You obviously did not understand Corinna's reply.
And removed the part of reply that directly answer all your questions.

> You suggest only those who are in the admin group. But that will soon be any service
> that starts up.

That's essentially the same as starting services as root on *NIX system.
I fail to see the difference.

> It actually is my solution to running Sendmail: create the Sendmail user, called
> 'smmsp' and make it an Administrator, so it can impersonate users on my system.
> But I don't like my solution, because this would mean I have to create an admin-user
> for any Linux service that I install. So now my Cygwin setup would be crowded with
> highly privileged daemons, listening, waiting to get hacked.

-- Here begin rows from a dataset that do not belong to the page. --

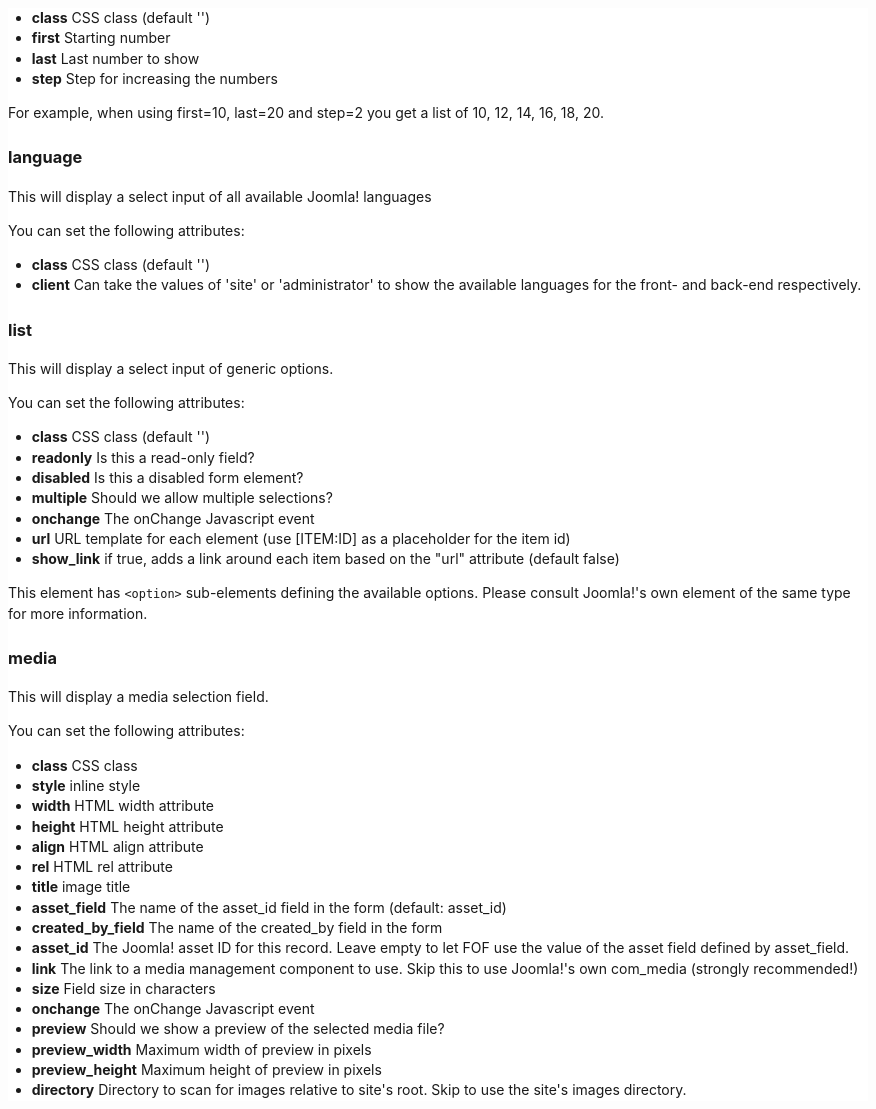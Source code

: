 * **class** CSS class (default '')
* **first** Starting number
* **last** Last number to show
* **step** Step for increasing the numbers

For example, when using first=10, last=20 and step=2 you get a list of 10, 12, 14, 16, 18, 20.

### language

This will display a select input of all available Joomla! languages

You can set the following attributes:

* **class** CSS class (default '')
* **client** Can take the values of 'site' or 'administrator' to show the available languages for the front- and back-end respectively.

### list

This will display a select input of generic options.

You can set the following attributes:

* **class** CSS class (default '')
* **readonly** Is this a read-only field?
* **disabled** Is this a disabled form element?
* **multiple** Should we allow multiple selections?
* **onchange** The onChange Javascript event
* **url** URL template for each element (use [ITEM:ID] as a placeholder for the item id) 
* **show_link** if true, adds a link around each item based on the "url" attribute (default false)

This element has `<option>` sub-elements defining the available options. Please consult Joomla!'s own element of the same type for more information.

### media

This will display a media selection field.

You can set the following attributes:

* **class** CSS class
* **style** inline style
* **width** HTML width attribute
* **height** HTML height attribute
* **align** HTML align attribute
* **rel** HTML rel attribute
* **title** image title
* **asset_field** The name of the asset_id field in the form (default: asset_id)
* **created_by_field** The name of the created_by field in the form
* **asset_id** The Joomla! asset ID for this record. Leave empty to let FOF use the value of the asset field defined by asset_field.
* **link** The link to a media management component to use. Skip this to use Joomla!'s own com_media (strongly recommended!)
* **size** Field size in characters
* **onchange** The onChange Javascript event
* **preview** Should we show a preview of the selected media file?
* **preview_width** Maximum width of preview in pixels
* **preview_height** Maximum height of preview in pixels
* **directory** Directory to scan for images relative to site's root. Skip to use the site's images directory.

Windows privilege model allow you to alleviate such concerns.

> The more elegant solution would be to create only one secondary privileged user,
> let's call it 'root' ;-). Now Sendmail can start as root, switch to the totally
> *unprivileged* 'smmsp' user and receive mail.

This is essentially what Cygwin is doing right now.

> Of course the real bonus is that these unprivileged users wouldn't need passwords,
> since they are impersonated, not logged on. These would consequently be
> *super-secure* users, because it is impossible to login with an empty password.

You'd be surprised.

> Why is this related to the uid issue?

Because there's no fixed UID. This is a core system difference, that you have
to live with.

> I already tested the second solution. I found out that if I assign my 'root'
> user the '0' id in /etc/passwd, it actually works. I was delighted, because
> I could roll-back all these weird changes I put in the
> Sendmail/procmail/mail.local source to fix the getuid != 0 problem.

/etc/passwd will soon be gone.

> If we go with this MS-imposed idea of "putting services in admin-context",

There's no such idea. You just imagined it.

> Cygwin security will be done for in the long run. Why not make the leap and
> show MS admins/developers how it should be done?

You really think they are all idiots?... Like, really?


--
WBR,
Andrey Repin (anrdaemon AT yandex DOT ru) 23.07.2014, <20:01>

Sorry for my terrible english...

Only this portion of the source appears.